The Harris campaign largely did not answer those ads, but, internally, the Democratic Party was roiled by them. Former President Bill Clinton was said to have urged the Harris campaign to respond to them, and to have been told that they were not making an obvious dent in the race.
Now the Democratic Party is wrestling with how to retool its message after Republicans won the White House and control of Congress. And the question of transgender rights is emerging as a prickly topic even in Massachusetts — a state that Ms. Harris won by more than 20 percentage points.
Asked for comment on Mr. Moulton’s remarks, each of the 10 other members of the state’s congressional delegation, all Democrats, declined to comment or did not immediately respond.
About two-thirds of Americans say transgender athletes should be allowed to play only on teams that match their sex at birth, according to a Gallup poll conducted last year.
In Mr. Moulton’s hometown, the Salem School Committee responded to his comments by telling local L.G.B.T.Q. students in a statement, “Neither fear nor political whim will shake our commitment to you.” Transgender girls may play on girls’ teams in Salem public schools.
At Tufts, a private university near Boston, Prof. David Art left a voice mail message last week with Mr. Moulton’s office expressing “unwillingness” to have his students intern there, citing the congressman’s position on transgender athletes, according to a recording provided by the congressman’s office.

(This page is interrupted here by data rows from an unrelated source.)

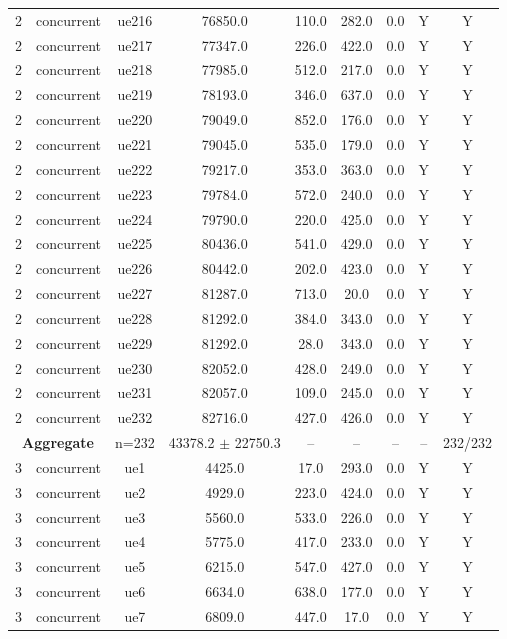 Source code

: \begin{table}[ht]
\begin{tabular}{|c|c|c|c|c|c|c|c|c|}
2 & concurrent & ue216 & 76850.0 & 110.0 & 282.0 & 0.0 & Y & Y \\
2 & concurrent & ue217 & 77347.0 & 226.0 & 422.0 & 0.0 & Y & Y \\
2 & concurrent & ue218 & 77985.0 & 512.0 & 217.0 & 0.0 & Y & Y \\
2 & concurrent & ue219 & 78193.0 & 346.0 & 637.0 & 0.0 & Y & Y \\
2 & concurrent & ue220 & 79049.0 & 852.0 & 176.0 & 0.0 & Y & Y \\
2 & concurrent & ue221 & 79045.0 & 535.0 & 179.0 & 0.0 & Y & Y \\
2 & concurrent & ue222 & 79217.0 & 353.0 & 363.0 & 0.0 & Y & Y \\
2 & concurrent & ue223 & 79784.0 & 572.0 & 240.0 & 0.0 & Y & Y \\
2 & concurrent & ue224 & 79790.0 & 220.0 & 425.0 & 0.0 & Y & Y \\
2 & concurrent & ue225 & 80436.0 & 541.0 & 429.0 & 0.0 & Y & Y \\
2 & concurrent & ue226 & 80442.0 & 202.0 & 423.0 & 0.0 & Y & Y \\
2 & concurrent & ue227 & 81287.0 & 713.0 & 20.0 & 0.0 & Y & Y \\
2 & concurrent & ue228 & 81292.0 & 384.0 & 343.0 & 0.0 & Y & Y \\
2 & concurrent & ue229 & 81292.0 & 28.0 & 343.0 & 0.0 & Y & Y \\
2 & concurrent & ue230 & 82052.0 & 428.0 & 249.0 & 0.0 & Y & Y \\
2 & concurrent & ue231 & 82057.0 & 109.0 & 245.0 & 0.0 & Y & Y \\
2 & concurrent & ue232 & 82716.0 & 427.0 & 426.0 & 0.0 & Y & Y \\
\multicolumn{2}{|c|}{\textbf{Aggregate}} & n=232 & 43378.2 $\pm$ 22750.3 & -- & -- & -- & -- & 232/232 \\
\hline
3 & concurrent & ue1 & 4425.0 & 17.0 & 293.0 & 0.0 & Y & Y \\
3 & concurrent & ue2 & 4929.0 & 223.0 & 424.0 & 0.0 & Y & Y \\
3 & concurrent & ue3 & 5560.0 & 533.0 & 226.0 & 0.0 & Y & Y \\
3 & concurrent & ue4 & 5775.0 & 417.0 & 233.0 & 0.0 & Y & Y \\
3 & concurrent & ue5 & 6215.0 & 547.0 & 427.0 & 0.0 & Y & Y \\
3 & concurrent & ue6 & 6634.0 & 638.0 & 177.0 & 0.0 & Y & Y \\
3 & concurrent & ue7 & 6809.0 & 447.0 & 17.0 & 0.0 & Y & Y \\

\end{tabular}
\end{table}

The university later disavowed that message. And its president, Sunil Kumar, reached Mr. Moulton by phone to make clear that Professor Art was not speaking for the school, Patrick Collins, a Tufts spokesman, said on Friday. Mr. Art did not immediately respond to a request for comment.
Mr. Davis, the Salem city councilor, said Mr. Moulton’s description of transgender girls as “formerly male” was particularly offensive. “If you know anything about the trans community, they don’t see themselves as men,” he said. “They don’t see themselves as former men.”
In Mr. Moulton’s immediate political circle, his campaign manager, Matt Chilliak, resigned over the congressman’s stance. Mr. Chilliak said in a brief interview on Friday that he had laid out a fuller explanation for his resignation in a letter to Mr. Moulton, but he declined to describe it or comment further. Mr. Moulton also declined to comment on Mr. Chilliak.
Mr. Moulton said in the interview on Friday that the Republican “agenda for trans people and other minorities is dangerous,” and added that he believed transgender girls’ participation in girls’ sports should be restricted only at the high-school level and above. He declined to describe those restrictions, saying he was “not a trans expert or an athletics expert.” He was simply speaking “as a dad.”
The congressman has at least one backer within his party: Representative Tom Suozzi, a moderate New York Democrat who won re-election this year in a Long Island district where Ms. Harris struggled. In an interview on Friday, Mr. Suozzi said Mr. Moulton’s critics had taken an unfair position.
“If we allow tested leaders with proven records to get shut down because they have the temerity to discuss what should be a legitimate topic for conversation — a topic that is currently undermining faith in our party — we will continue losing races,” Mr. Suozzi said.
Other Democrats argued that Mr. Moulton was training his attention on the wrong issue, and allowing Republicans to control the narrative at a moment when L.G.B.T.Q. Americans are fearful about Mr. Trump’s impending presidency.
Representative-elect Sarah McBride, a Delaware Democrat who this month became the first openly transgender person to win a seat in Congress, told CNN on Monday that voters were focused on economic challenges, not on an “issue that impacts a handful of people in a handful of places.”
“Donald Trump was trying to divide and distract,” Ms. McBride told the network, adding, “I don’t believe these were the issues that were deciding factors for voters.”